At 5AM, when this minimum temperature typically occurs, the heaters are unlikely to run very much. (And maybe not at all.) This tank can be protected from freezing temperatures by adding another heater underneath that water tank, at about 1/3 the wattage of the standard 3-way fridge heaters (AC, DC, and propane flame). Something like a 60W light bulb, or (avoiding all of the "unfriendly" light at night) one of the 40W, 12V heater for use in 3D Printers. (Search Ebay for "reprap heater", and you'll find a bunch of ceramic heaters, with leads (traditionally red) already attached. Typical cost is $5-10, including shipping form China. As I write this, here's such a listing: www.ebay.com/itm/12V-40W-Cartridge-Heater-for-3D-Printer-Prusa-Mendel-Reprap-Makerbot-Mendel-/171068148484.

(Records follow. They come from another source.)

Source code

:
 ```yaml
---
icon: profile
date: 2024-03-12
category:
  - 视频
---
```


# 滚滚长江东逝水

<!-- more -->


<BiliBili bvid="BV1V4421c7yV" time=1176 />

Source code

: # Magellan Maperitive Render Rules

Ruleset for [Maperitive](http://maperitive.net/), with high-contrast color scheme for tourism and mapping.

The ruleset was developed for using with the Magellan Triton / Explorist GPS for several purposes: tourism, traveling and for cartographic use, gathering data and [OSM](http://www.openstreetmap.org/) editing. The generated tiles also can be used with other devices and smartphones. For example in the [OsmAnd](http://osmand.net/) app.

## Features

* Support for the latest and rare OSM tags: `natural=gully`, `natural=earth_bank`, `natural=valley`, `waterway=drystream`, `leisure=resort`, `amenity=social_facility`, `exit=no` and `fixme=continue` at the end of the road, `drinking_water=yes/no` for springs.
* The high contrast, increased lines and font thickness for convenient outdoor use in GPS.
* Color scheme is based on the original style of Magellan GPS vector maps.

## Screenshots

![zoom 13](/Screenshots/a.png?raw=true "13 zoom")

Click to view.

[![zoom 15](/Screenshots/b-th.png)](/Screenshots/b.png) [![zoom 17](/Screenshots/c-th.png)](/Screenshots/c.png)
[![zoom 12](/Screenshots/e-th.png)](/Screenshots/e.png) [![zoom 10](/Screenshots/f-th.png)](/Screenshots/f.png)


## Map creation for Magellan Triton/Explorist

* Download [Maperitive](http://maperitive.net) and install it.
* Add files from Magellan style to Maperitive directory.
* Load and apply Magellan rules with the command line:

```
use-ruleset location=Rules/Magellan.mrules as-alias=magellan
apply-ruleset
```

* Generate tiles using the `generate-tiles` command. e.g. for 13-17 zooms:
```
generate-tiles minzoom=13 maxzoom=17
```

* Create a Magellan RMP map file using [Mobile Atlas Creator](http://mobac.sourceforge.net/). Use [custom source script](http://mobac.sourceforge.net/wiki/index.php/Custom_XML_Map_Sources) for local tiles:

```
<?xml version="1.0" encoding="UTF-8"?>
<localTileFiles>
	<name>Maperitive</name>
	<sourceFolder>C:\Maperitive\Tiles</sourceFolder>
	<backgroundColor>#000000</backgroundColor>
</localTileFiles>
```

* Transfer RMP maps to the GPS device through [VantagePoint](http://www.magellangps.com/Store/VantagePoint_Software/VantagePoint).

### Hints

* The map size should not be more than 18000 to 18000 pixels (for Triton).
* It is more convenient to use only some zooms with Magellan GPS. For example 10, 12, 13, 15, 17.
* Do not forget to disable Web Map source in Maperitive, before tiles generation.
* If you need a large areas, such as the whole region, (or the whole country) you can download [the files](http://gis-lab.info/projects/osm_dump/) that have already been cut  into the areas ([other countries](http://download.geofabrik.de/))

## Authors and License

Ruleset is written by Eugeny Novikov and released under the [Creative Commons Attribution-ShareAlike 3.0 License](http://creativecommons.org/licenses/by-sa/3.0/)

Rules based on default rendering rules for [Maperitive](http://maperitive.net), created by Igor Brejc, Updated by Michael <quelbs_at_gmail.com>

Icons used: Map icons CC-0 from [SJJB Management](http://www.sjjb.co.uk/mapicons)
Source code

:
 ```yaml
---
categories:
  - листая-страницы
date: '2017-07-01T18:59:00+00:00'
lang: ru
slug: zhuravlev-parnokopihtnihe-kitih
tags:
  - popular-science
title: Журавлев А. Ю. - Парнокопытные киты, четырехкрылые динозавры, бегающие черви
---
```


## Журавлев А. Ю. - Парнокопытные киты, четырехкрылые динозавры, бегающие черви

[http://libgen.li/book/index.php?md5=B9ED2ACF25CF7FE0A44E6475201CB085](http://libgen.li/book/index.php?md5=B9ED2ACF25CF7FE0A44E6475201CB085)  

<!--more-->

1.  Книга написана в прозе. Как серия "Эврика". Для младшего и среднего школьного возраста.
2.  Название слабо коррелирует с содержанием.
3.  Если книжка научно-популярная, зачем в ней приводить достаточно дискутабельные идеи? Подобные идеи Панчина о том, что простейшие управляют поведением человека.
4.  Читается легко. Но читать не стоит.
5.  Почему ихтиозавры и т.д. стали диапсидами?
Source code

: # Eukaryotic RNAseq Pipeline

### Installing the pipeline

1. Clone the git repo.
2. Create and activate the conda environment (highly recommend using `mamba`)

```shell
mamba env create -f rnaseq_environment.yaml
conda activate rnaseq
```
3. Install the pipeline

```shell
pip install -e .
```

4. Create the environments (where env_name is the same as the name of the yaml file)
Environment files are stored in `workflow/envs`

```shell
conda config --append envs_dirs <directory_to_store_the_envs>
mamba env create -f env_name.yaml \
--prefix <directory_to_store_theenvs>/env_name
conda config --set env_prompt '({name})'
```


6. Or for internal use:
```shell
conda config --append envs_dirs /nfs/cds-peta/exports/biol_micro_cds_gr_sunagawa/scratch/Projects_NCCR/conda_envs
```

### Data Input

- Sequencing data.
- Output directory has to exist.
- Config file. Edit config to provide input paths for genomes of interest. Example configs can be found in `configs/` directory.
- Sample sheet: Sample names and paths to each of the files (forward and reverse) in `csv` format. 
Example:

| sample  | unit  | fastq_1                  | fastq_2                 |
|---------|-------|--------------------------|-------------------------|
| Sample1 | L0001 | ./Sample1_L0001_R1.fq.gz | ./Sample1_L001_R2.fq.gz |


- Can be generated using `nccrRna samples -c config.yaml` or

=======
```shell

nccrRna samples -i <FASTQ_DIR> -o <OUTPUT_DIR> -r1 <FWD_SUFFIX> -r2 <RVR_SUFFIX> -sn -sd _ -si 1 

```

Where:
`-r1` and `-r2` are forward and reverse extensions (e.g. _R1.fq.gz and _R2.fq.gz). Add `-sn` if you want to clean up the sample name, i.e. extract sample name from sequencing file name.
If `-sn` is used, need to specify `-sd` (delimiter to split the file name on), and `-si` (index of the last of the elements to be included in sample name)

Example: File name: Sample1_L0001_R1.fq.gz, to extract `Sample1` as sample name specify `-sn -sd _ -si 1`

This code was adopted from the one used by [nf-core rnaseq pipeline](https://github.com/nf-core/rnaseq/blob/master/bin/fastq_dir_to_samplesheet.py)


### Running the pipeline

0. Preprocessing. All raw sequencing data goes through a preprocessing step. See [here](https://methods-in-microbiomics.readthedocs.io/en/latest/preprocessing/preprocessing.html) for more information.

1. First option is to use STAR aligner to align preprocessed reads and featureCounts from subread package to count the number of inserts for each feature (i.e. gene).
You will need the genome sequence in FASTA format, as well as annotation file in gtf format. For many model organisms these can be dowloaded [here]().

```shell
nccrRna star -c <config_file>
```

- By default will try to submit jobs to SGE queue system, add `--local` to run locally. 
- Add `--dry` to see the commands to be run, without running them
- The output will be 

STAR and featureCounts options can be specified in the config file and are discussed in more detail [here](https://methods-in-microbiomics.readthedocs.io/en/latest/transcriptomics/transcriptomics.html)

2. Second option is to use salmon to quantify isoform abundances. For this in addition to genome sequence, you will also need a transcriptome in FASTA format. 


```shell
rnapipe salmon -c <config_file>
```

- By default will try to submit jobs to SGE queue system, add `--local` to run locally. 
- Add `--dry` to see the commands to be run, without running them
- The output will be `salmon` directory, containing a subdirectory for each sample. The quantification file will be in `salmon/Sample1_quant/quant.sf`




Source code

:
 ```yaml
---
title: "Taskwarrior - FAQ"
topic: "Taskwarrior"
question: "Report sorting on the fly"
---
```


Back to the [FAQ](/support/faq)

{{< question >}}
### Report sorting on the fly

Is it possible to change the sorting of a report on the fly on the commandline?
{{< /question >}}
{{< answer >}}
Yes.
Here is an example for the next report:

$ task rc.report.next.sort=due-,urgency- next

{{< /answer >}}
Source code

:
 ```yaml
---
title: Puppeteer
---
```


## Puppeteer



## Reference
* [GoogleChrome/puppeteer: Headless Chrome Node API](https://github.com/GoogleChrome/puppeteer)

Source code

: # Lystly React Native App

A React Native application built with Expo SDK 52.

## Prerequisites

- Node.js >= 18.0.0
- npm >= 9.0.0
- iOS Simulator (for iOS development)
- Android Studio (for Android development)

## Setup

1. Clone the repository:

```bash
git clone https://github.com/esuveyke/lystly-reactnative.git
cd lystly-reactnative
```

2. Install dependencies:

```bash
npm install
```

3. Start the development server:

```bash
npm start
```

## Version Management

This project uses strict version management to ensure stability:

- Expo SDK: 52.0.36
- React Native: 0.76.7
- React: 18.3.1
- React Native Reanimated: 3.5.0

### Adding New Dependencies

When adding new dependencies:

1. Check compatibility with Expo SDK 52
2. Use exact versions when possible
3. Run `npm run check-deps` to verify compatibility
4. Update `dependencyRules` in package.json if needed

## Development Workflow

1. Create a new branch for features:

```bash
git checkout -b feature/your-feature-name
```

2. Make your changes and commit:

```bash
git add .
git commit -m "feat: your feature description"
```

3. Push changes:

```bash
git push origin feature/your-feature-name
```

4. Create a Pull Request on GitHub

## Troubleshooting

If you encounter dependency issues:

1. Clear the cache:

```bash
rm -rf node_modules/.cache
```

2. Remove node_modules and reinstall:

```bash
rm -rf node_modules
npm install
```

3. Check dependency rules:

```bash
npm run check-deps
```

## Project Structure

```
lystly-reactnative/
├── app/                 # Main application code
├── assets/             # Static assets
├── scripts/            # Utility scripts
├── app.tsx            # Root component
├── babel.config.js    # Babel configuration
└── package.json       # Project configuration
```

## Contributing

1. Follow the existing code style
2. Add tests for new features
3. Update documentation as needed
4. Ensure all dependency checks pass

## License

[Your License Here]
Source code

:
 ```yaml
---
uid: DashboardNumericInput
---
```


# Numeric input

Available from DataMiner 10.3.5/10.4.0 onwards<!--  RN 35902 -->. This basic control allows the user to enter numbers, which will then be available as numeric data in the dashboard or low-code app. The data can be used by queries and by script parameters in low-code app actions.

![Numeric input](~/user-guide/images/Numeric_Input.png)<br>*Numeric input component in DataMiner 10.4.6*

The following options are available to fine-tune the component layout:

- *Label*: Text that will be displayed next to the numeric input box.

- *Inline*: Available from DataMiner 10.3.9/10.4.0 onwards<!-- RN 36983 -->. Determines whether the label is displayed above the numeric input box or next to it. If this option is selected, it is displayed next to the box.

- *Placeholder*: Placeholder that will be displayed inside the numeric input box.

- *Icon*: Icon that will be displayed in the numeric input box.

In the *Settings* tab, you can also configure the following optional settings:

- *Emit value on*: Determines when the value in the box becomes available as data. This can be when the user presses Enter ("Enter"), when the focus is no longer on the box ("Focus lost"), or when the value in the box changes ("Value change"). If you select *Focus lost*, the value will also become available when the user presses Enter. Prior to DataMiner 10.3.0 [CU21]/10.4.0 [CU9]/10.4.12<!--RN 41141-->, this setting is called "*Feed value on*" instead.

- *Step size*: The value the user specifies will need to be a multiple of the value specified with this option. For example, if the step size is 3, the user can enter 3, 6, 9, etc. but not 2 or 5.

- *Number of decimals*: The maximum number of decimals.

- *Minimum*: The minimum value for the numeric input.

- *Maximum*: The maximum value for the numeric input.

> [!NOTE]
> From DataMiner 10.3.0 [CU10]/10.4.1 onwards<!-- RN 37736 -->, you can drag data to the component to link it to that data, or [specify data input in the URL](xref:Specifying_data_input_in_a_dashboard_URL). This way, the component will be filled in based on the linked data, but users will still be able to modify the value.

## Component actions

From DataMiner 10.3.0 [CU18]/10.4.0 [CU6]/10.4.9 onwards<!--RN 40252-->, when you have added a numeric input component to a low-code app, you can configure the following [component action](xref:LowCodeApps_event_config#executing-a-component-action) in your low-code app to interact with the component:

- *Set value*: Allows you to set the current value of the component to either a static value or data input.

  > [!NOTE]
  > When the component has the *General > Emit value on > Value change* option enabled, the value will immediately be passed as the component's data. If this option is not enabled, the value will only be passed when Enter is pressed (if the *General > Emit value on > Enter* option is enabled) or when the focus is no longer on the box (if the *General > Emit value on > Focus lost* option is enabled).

An advantage of the RepRap heater is the small cylindrical body; you can tape it directly to the water tank cylinder, using aluminum heater vent tape. This makes a much higher of the generated heat go into the water cylinder than you get with a "nearby, in free air" light bulb.
I've got a RepRap. The problem isn't common, but frozen water in the tank or pipes can actually crack open the sealed refrigerant system, leading to huge repair costs.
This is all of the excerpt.